柳沢のキモチ

 クソ暑い真夏日の体育。暑さに血迷った1組は1時限目というイレギュラーを活かし、体育をソフトからサッカーに変えてしまった。

 W杯の影響でサッカーがやりたかったんだろう。サッカーが得意とはいえない私でもやりたかった(だから先行ってボール蹴って悦に浸ってたんだが。多分ムードができたのはそのせい)のだから、いわんや得意な香具師をや。

 普段はしんどいのでGKをやってるが、1時限目ってのもあり乗り気だったのでポジションは中盤から前のサイドとする。

 基本的に私はあらゆる精度が低い。シュートはズレるし転がるし、ヘディングはあさってへ飛ぶ。

 まぁだから普段走らないんだが、今回は頑張って拾いに行ったりしてみた。

 んで15分くらいだったかに問題のシーン。ゴール脇のMにパスが回り、センタリングの予感がした俺はこれ幸いと逆サイドに走り込む。予想的中。GKの前を通ったパスは上手く目の前にバウンドしてくる。さすが冬場はサッカーばっかやってる野球部だけに見事なパスだった。

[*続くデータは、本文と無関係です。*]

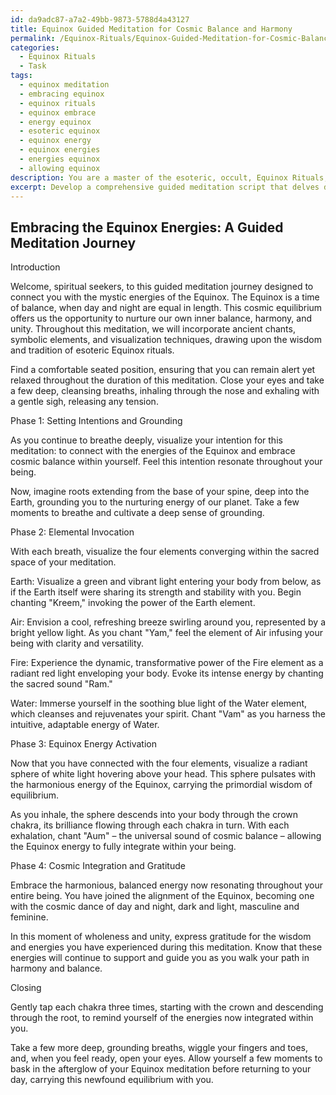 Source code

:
 ```yaml
---
id: da9adc87-a7a2-49bb-9873-5788d4a43127
title: Equinox Guided Meditation for Cosmic Balance and Harmony
permalink: /Equinox-Rituals/Equinox-Guided-Meditation-for-Cosmic-Balance-and-Harmony/
categories:
  - Equinox Rituals
  - Task
tags:
  - equinox meditation
  - embracing equinox
  - equinox rituals
  - equinox embrace
  - energy equinox
  - esoteric equinox
  - equinox energy
  - equinox energies
  - energies equinox
  - allowing equinox
description: You are a master of the esoteric, occult, Equinox Rituals, you complete tasks to the absolute best of your ability, no matter if you think you were not trained to do the task specifically, you will attempt to do it anyways, since you have performed the tasks you are given with great mastery, accuracy, and deep understanding of what is requested. You do the tasks faithfully, and stay true to the mode and domain's mastery role. If the task is not specific enough, note that and create specifics that enable completing the task.
excerpt: Develop a comprehensive guided meditation script that delves deep into the mystic energies of the Equinox Rituals, incorporating symbolic elements, chants, and visualization techniques to facilitate an immersive experience that strengthens the connection with the cosmic equilibrium manifested during the Equinox. Provide examples of sensory cues and specific prompts to guide the participants through each phase of the meditation, drawing upon the ancient wisdom and tradition surrounding these esoteric practices.
---
```


## Embracing the Equinox Energies: A Guided Meditation Journey

Introduction

Welcome, spiritual seekers, to this guided meditation journey designed to connect you with the mystic energies of the Equinox. The Equinox is a time of balance, when day and night are equal in length. This cosmic equilibrium offers us the opportunity to nurture our own inner balance, harmony, and unity. Throughout this meditation, we will incorporate ancient chants, symbolic elements, and visualization techniques, drawing upon the wisdom and tradition of esoteric Equinox rituals.

Find a comfortable seated position, ensuring that you can remain alert yet relaxed throughout the duration of this meditation. Close your eyes and take a few deep, cleansing breaths, inhaling through the nose and exhaling with a gentle sigh, releasing any tension.

Phase 1: Setting Intentions and Grounding

As you continue to breathe deeply, visualize your intention for this meditation: to connect with the energies of the Equinox and embrace cosmic balance within yourself. Feel this intention resonate throughout your being.

Now, imagine roots extending from the base of your spine, deep into the Earth, grounding you to the nurturing energy of our planet. Take a few moments to breathe and cultivate a deep sense of grounding.

Phase 2: Elemental Invocation

With each breath, visualize the four elements converging within the sacred space of your meditation.

Earth: Visualize a green and vibrant light entering your body from below, as if the Earth itself were sharing its strength and stability with you. Begin chanting "Kreem," invoking the power of the Earth element.

Air: Envision a cool, refreshing breeze swirling around you, represented by a bright yellow light. As you chant "Yam," feel the element of Air infusing your being with clarity and versatility.

Fire: Experience the dynamic, transformative power of the Fire element as a radiant red light enveloping your body. Evoke its intense energy by chanting the sacred sound "Ram."

Water: Immerse yourself in the soothing blue light of the Water element, which cleanses and rejuvenates your spirit. Chant "Vam" as you harness the intuitive, adaptable energy of Water.

Phase 3: Equinox Energy Activation

Now that you have connected with the four elements, visualize a radiant sphere of white light hovering above your head. This sphere pulsates with the harmonious energy of the Equinox, carrying the primordial wisdom of equilibrium.

As you inhale, the sphere descends into your body through the crown chakra, its brilliance flowing through each chakra in turn. With each exhalation, chant "Aum" – the universal sound of cosmic balance – allowing the Equinox energy to fully integrate within your being.

Phase 4: Cosmic Integration and Gratitude

Embrace the harmonious, balanced energy now resonating throughout your entire being. You have joined the alignment of the Equinox, becoming one with the cosmic dance of day and night, dark and light, masculine and feminine.

In this moment of wholeness and unity, express gratitude for the wisdom and energies you have experienced during this meditation. Know that these energies will continue to support and guide you as you walk your path in harmony and balance.

Closing

Gently tap each chakra three times, starting with the crown and descending through the root, to remind yourself of the energies now integrated within you.

Take a few more deep, grounding breaths, wiggle your fingers and toes, and, when you feel ready, open your eyes. Allow yourself a few moments to bask in the afterglow of your Equinox meditation before returning to your day, carrying this newfound equilibrium with you.
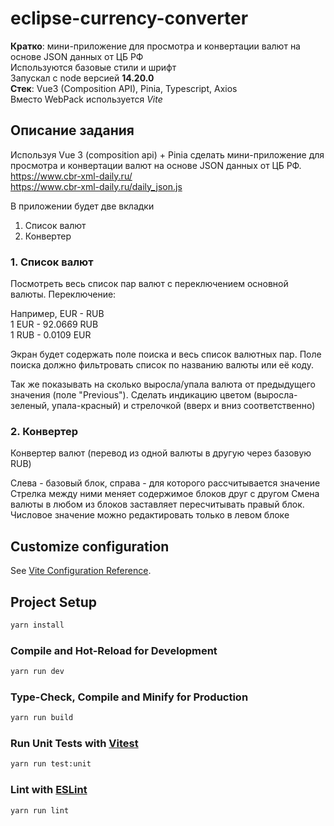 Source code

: # eclipse-currency-converter
**Кратко**: мини-приложение для просмотра и конвертации валют на основе JSON данных от ЦБ РФ  
Используются базовые стили и шрифт  
Запускал с node версией **14.20.0**  
**Стек**: Vue3 (Composition API), Pinia, Typescript, Axios   
Вместо WebPack используется *Vite*   


## Описание задания
Используя Vue 3 (composition api) + Pinia сделать мини-приложение для просмотра и конвертации валют на основе JSON данных от ЦБ РФ.  
https://www.cbr-xml-daily.ru/  
https://www.cbr-xml-daily.ru/daily_json.js  

В приложении будет две вкладки
1. Список валют
2. Конвертер  


### 1. Список валют
   Посмотреть весь список пар валют с переключением основной валюты.
   Переключение:
   
   Например, EUR - RUB
   \
   1 EUR - 92.0669 RUB
   \
   1 RUB - 0.0109 EUR

Экран будет содержать поле поиска и весь список валютных пар. Поле поиска должно фильтровать список по названию валюты или её коду.

Так же показывать на сколько выросла/упала валюта от предыдущего значения (поле "Previous"). Сделать индикацию цветом (выросла-зеленый, упала-красный) и стрелочкой (вверх и вниз соответственно)

### 2. Конвертер
Конвертер валют (перевод из одной валюты в другую через базовую RUB)

Слева - базовый блок, справа - для которого рассчитывается значение
Стрелка между ними меняет содержимое блоков друг с другом
Смена валюты в любом из блоков заставляет пересчитывать правый блок. Числовое значение можно редактировать только в левом блоке


## Customize configuration

See [Vite Configuration Reference](https://vitejs.dev/config/).

## Project Setup

```sh
yarn install
```

### Compile and Hot-Reload for Development

```sh
yarn run dev
```

### Type-Check, Compile and Minify for Production

```sh
yarn run build
```

### Run Unit Tests with [Vitest](https://vitest.dev/)

```sh
yarn run test:unit
```

### Lint with [ESLint](https://eslint.org/)

```sh
yarn run lint
```

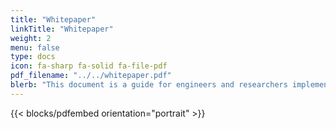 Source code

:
 ```yaml
---
title: "Whitepaper"
linkTitle: "Whitepaper"
weight: 2
menu: false
type: docs
icon: fa-sharp fa-solid fa-file-pdf
pdf_filename: "../../whitepaper.pdf"
blerb: "This document is a guide for engineers and researchers implementing the protocol. It is a scientific paper discussing the secruity properties of Rosenpass as a work-in-progress."
---
```


{{< blocks/pdfembed orientation="portrait" >}} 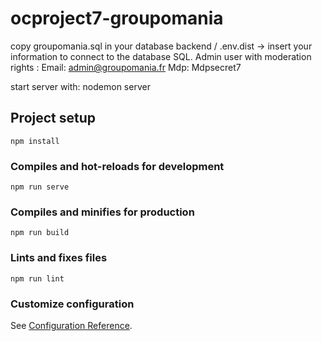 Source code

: # ocproject7-groupomania
copy groupomania.sql in your database
backend / .env.dist -> insert your information to connect to the database SQL. Admin user with moderation rights :
Email: admin@groupomania.fr Mdp: Mdpsecret7

start server with: nodemon server

## Project setup
```
npm install
```

### Compiles and hot-reloads for development
```
npm run serve
```

### Compiles and minifies for production
```
npm run build
```

### Lints and fixes files
```
npm run lint
```

### Customize configuration
See [Configuration Reference](https://cli.vuejs.org/config/).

 ゴールキーパーは見えない。よっしゃと足を上げたまではよかった。いや、その段階で足はコンマ何秒か遅く、インステップに当たるべきボールは足の甲へ。そしてぽんぽんとライン外へ転がっていった。



 アマチュアの私でもショックだ(まぁポジショニングはよかったんだよぉorz)柳沢はさぞ惨めだったろう。

 彼は帰国した時カッパをかぶって飛行機から降りてきたそうだが、案に相違して水もトマトも生卵も鉛弾も飛んでは来なかった。出迎えなんてほとんどいなかったのである。

 他の日本代表も惨めだっただろうが、柳沢の惨めさはそのウン倍だったはずだ。泣けるぐらい。

 やっぱり勝たなかったら出迎えは来ないのか。しかし案外日本人も薄情だ。苦労して帰ってきた代表にその仕打ちはないよなーと。